» **YOUR INSTRUCTIONS**: Your answer should consist only of the records, copied exactly, with the images removed.

» **MATERIAL PROVIDED**:
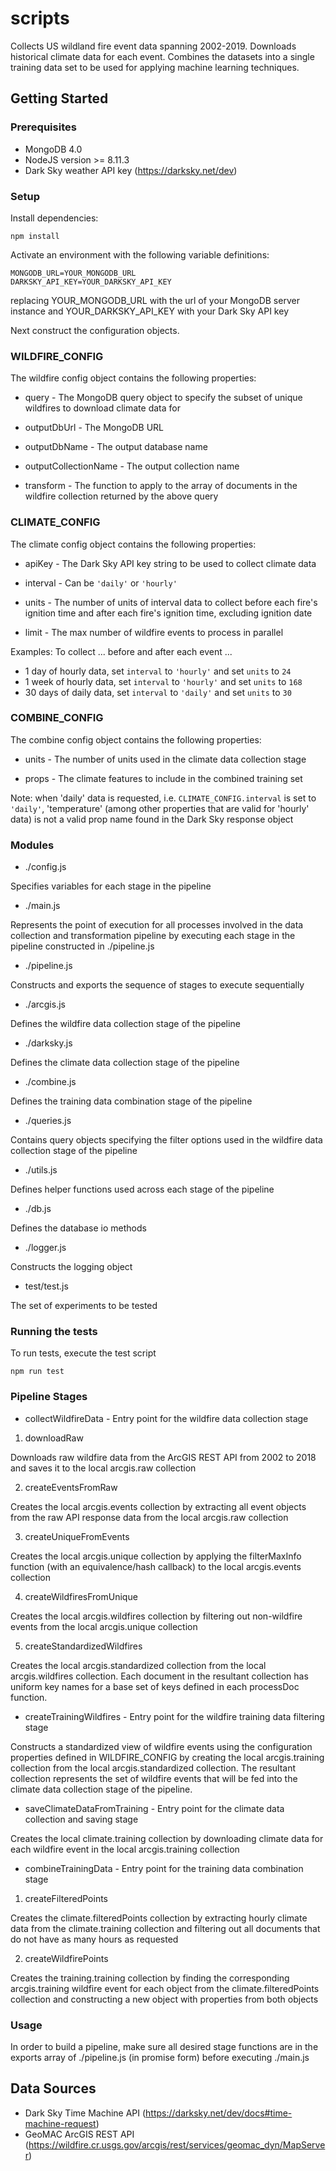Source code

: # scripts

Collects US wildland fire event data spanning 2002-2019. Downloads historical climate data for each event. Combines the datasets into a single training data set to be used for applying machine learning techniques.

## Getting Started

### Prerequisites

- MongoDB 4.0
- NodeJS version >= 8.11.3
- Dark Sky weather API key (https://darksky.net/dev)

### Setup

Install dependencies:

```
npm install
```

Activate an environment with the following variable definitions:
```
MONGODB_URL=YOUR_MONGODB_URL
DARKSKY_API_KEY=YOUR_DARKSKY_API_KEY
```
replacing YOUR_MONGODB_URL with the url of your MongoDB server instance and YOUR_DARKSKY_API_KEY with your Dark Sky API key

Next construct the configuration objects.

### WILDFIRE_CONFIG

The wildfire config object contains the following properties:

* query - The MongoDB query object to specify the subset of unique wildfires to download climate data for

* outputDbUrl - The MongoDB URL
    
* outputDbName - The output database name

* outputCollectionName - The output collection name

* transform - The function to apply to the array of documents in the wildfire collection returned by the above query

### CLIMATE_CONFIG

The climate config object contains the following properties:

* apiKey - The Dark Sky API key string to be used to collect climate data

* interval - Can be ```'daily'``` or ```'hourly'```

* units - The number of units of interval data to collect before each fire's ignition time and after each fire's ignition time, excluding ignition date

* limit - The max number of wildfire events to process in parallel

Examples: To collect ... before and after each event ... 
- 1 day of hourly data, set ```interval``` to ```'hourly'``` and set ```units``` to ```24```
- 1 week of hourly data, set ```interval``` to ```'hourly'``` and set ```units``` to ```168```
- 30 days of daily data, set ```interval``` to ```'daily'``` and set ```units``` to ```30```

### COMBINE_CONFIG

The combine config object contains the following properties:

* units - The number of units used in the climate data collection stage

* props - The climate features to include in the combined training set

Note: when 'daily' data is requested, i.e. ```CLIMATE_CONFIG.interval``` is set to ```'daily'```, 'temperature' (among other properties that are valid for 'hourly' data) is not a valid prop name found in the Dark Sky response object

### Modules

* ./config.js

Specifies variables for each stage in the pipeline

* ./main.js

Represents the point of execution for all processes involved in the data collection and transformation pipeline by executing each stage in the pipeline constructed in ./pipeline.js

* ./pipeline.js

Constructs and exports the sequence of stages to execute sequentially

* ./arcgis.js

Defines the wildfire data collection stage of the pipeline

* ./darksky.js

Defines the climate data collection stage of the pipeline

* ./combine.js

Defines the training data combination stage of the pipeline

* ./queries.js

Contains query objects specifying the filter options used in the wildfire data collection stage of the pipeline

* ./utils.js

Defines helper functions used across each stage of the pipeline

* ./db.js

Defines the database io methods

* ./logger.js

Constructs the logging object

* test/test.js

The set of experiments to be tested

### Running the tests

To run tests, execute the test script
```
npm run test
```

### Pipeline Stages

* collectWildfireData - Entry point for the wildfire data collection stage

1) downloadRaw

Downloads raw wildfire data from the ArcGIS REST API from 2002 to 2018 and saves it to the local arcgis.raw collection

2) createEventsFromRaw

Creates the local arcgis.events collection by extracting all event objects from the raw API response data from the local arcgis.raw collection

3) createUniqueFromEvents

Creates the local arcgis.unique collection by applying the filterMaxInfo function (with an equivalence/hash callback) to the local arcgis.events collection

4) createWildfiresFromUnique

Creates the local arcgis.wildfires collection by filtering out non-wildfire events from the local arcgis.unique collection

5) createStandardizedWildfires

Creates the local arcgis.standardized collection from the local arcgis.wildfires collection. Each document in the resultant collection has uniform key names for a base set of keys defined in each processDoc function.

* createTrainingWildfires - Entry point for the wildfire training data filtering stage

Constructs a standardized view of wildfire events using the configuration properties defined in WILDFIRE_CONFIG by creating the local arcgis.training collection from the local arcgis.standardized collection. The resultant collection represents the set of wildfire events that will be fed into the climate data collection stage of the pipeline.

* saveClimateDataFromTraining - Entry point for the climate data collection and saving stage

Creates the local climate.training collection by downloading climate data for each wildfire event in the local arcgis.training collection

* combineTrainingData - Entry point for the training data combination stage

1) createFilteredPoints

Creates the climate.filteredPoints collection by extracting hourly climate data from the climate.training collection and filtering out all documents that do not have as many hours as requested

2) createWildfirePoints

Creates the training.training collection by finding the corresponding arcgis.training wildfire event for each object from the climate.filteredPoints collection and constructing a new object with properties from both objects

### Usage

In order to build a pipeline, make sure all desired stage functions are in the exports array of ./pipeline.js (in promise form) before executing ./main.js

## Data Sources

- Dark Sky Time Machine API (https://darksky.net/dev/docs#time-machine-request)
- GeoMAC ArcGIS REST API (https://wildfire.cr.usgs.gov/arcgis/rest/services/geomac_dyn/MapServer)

» **REPLY**:
Source code

: # scripts

Collects US wildland fire event data spanning 2002-2019. Downloads historical climate data for each event. Combines the datasets into a single training data set to be used for applying machine learning techniques.

## Getting Started

### Prerequisites

- MongoDB 4.0
- NodeJS version >= 8.11.3
- Dark Sky weather API key (https://darksky.net/dev)

### Setup

Install dependencies:

```
npm install
```

Activate an environment with the following variable definitions:
```
MONGODB_URL=YOUR_MONGODB_URL
DARKSKY_API_KEY=YOUR_DARKSKY_API_KEY
```
replacing YOUR_MONGODB_URL with the url of your MongoDB server instance and YOUR_DARKSKY_API_KEY with your Dark Sky API key

Next construct the configuration objects.

### WILDFIRE_CONFIG

The wildfire config object contains the following properties:

* query - The MongoDB query object to specify the subset of unique wildfires to download climate data for

* outputDbUrl - The MongoDB URL
    
* outputDbName - The output database name

* outputCollectionName - The output collection name

* transform - The function to apply to the array of documents in the wildfire collection returned by the above query

### CLIMATE_CONFIG

The climate config object contains the following properties:

* apiKey - The Dark Sky API key string to be used to collect climate data

* interval - Can be ```'daily'``` or ```'hourly'```

* units - The number of units of interval data to collect before each fire's ignition time and after each fire's ignition time, excluding ignition date

* limit - The max number of wildfire events to process in parallel

Examples: To collect ... before and after each event ... 
- 1 day of hourly data, set ```interval``` to ```'hourly'``` and set ```units``` to ```24```
- 1 week of hourly data, set ```interval``` to ```'hourly'``` and set ```units``` to ```168```
- 30 days of daily data, set ```interval``` to ```'daily'``` and set ```units``` to ```30```

### COMBINE_CONFIG

The combine config object contains the following properties:

* units - The number of units used in the climate data collection stage

* props - The climate features to include in the combined training set

Note: when 'daily' data is requested, i.e. ```CLIMATE_CONFIG.interval``` is set to ```'daily'```, 'temperature' (among other properties that are valid for 'hourly' data) is not a valid prop name found in the Dark Sky response object

### Modules

* ./config.js

Specifies variables for each stage in the pipeline

* ./main.js

Represents the point of execution for all processes involved in the data collection and transformation pipeline by executing each stage in the pipeline constructed in ./pipeline.js

* ./pipeline.js

Constructs and exports the sequence of stages to execute sequentially

* ./arcgis.js

Defines the wildfire data collection stage of the pipeline

* ./darksky.js

Defines the climate data collection stage of the pipeline

* ./combine.js

Defines the training data combination stage of the pipeline

* ./queries.js

Contains query objects specifying the filter options used in the wildfire data collection stage of the pipeline

* ./utils.js

Defines helper functions used across each stage of the pipeline

* ./db.js

Defines the database io methods

* ./logger.js

Constructs the logging object

* test/test.js

The set of experiments to be tested

### Running the tests

To run tests, execute the test script
```
npm run test
```

### Pipeline Stages

* collectWildfireData - Entry point for the wildfire data collection stage

1) downloadRaw

Downloads raw wildfire data from the ArcGIS REST API from 2002 to 2018 and saves it to the local arcgis.raw collection

2) createEventsFromRaw

Creates the local arcgis.events collection by extracting all event objects from the raw API response data from the local arcgis.raw collection

3) createUniqueFromEvents

Creates the local arcgis.unique collection by applying the filterMaxInfo function (with an equivalence/hash callback) to the local arcgis.events collection

4) createWildfiresFromUnique

Creates the local arcgis.wildfires collection by filtering out non-wildfire events from the local arcgis.unique collection

5) createStandardizedWildfires

Creates the local arcgis.standardized collection from the local arcgis.wildfires collection. Each document in the resultant collection has uniform key names for a base set of keys defined in each processDoc function.

* createTrainingWildfires - Entry point for the wildfire training data filtering stage

Constructs a standardized view of wildfire events using the configuration properties defined in WILDFIRE_CONFIG by creating the local arcgis.training collection from the local arcgis.standardized collection. The resultant collection represents the set of wildfire events that will be fed into the climate data collection stage of the pipeline.

* saveClimateDataFromTraining - Entry point for the climate data collection and saving stage

Creates the local climate.training collection by downloading climate data for each wildfire event in the local arcgis.training collection

* combineTrainingData - Entry point for the training data combination stage

1) createFilteredPoints

Creates the climate.filteredPoints collection by extracting hourly climate data from the climate.training collection and filtering out all documents that do not have as many hours as requested

2) createWildfirePoints

Creates the training.training collection by finding the corresponding arcgis.training wildfire event for each object from the climate.filteredPoints collection and constructing a new object with properties from both objects

### Usage

In order to build a pipeline, make sure all desired stage functions are in the exports array of ./pipeline.js (in promise form) before executing ./main.js

## Data Sources

- Dark Sky Time Machine API (https://darksky.net/dev/docs#time-machine-request)
- GeoMAC ArcGIS REST API (https://wildfire.cr.usgs.gov/arcgis/rest/services/geomac_dyn/MapServer)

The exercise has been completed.